As is mentioned elsewhere in the comments here, for more demanding workloads, ordering guarantees in the form of I/O barriers are needed. I suppose that is what you can have with O_DIRECT and an I/O thread pool. Maybe io_uring() will enable such a style of programming some day?
> I've always been under impression that the big databases use O_DIRECT to be in control, combined with userland I/O workers for performance. But apparently that isn't the case (I've never even databases much, and mostly sqlite3).
As I understand it, O_DIRECT doesn't change fsync's wonky behaviour. It just asks the OS to stop using its filesystem cache.
> As is mentioned elsewhere in the comments here, for more demanding workloads, ordering guarantees in the form of I/O barriers are needed. I suppose that is what you can have with O_DIRECT and an I/O thread pool. Maybe io_uring() will enable such a style of programming some day?
Maybe.
The nice thing about barriers or write groups is that you don't need to move to an async API like io_uring to keep issuing write commands to the OS. The kernel can still buffer writes and issue them to the underlying hardware when its ready, and your program can go back to responding to requests. I think that'll always be nicer to work with than some io_uring + sync_file_range combination.

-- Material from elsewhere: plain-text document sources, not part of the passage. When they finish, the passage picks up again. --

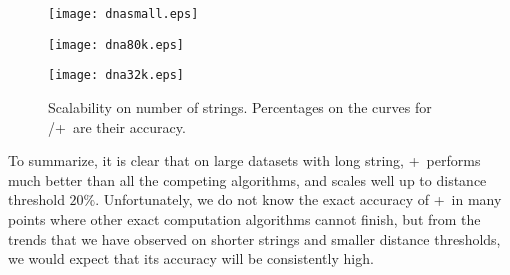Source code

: \begin{figure*}[t]
\centering
\begin{minipage}[d]{0.32\linewidth}
\centering
\texttt{[image: dnasmall.eps]}
\centerline{\genob}
\end{minipage}
\begin{minipage}[d]{0.32\linewidth}
\centering
\texttt{[image: dna80k.eps]}
\centerline{\genoe}
\end{minipage}
\begin{minipage}[d]{0.32\linewidth}
\centering
\texttt{[image: dna32k.eps]}
\centerline{\genof}
\end{minipage}
\caption{Scalability on number of strings. Percentages on the curves for \ebdjoin/\ebdjoin+\  are their accuracy. }
\label{fig:scalen}
\end{figure*}


To summarize, it is clear that on large datasets with long string,  \ebdjoin+\ performs much better than all the competing algorithms, and scales well up to distance threshold $20\%$.  Unfortunately, we do not know the exact accuracy of \ebdjoin+\ in many points where other exact computation algorithms cannot finish, but from the trends that we have observed on shorter strings and smaller distance thresholds, we would expect that its accuracy will be consistently high.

> Thanks for clarifying. This is utterly ridiculous behaviour. It basically turns any error returned by fsync into a fatal error, because there's no way to know whats gone wrong. And what about the file cache? If I issue a write, followed by a read, my understanding is that the OS can return the "written" data straight from the filesystem cache. But what happens if the subsequent fsync fails? Will reads now once more return the data as it is on disk? If so, I guess the data I get back from my read() calls must suddenly "snap" back to the previous value at some point before fsync returns? What a mess. Oh, and according to the linux man page, some of the specifics of this behaviour are also filesystem-specific. Lovely.
fsync says
fsync() transfers ("flushes") all modified in-core data of (i.e.,
modified buffer cache pages for) the file referred to by the file
descriptor fd to the disk device (or other permanent storage
device) so that all changed information can be retrieved even if
the system crashes or is rebooted. This includes writing through
or flushing a disk cache if present. The call blocks until the
device reports that the transfer has completed.
pretty clearly operating on a per-file basis, and pretty clearly asserting stuff against both the fs cache and the underlying device. it is also pretty clear that it doesn't isolate operations from one process vs. another if they are made against the same file.
yes definitely a write followed by a read without a guaranteed fsync between the two can result in data that "snaps back" to whatever is on disk if that write fails to sync to the device in the future
these things are obviously not ideal, but they are both well-understood and in fact unavoidable, if there will exist a cache between user space fs operations and the underlying physical device
the design of fsync is not improvable in any meaningful way
> the design of fsync is not improvable in any meaningful way
I think fsync should be removed entirely. A completion based API, or simply write barriers like macos does would both be more ergonomic for developers and result in faster software (since you wouldn't need to block your thread waiting for all outstanding writes to be confirmed).
- SQLite itself would be simpler and probably faster if it could run on top of a better OS-level API
- It doesn't make sense to build every other program on top of SQLite. Eg, other databases (redis, postgres), anything performance sensitive, etc. The filesystem is the system interface. Not sqlite.
Aesthetically, its also pretty gross to make a mess in POSIX, then solve it in userland (via sqlite). Its much better to just have the OS expose an API that is actually nice to work with and avoid all the slowdown, complexity and bugs which can arise from the nasty fsync API. As an example, redis runs a whole extra userland thread dedicated to issuing fsync commands to the operating system. There's a whole signalling system needed to manage that thread. With an API like the GP proposed, none of that code would be needed.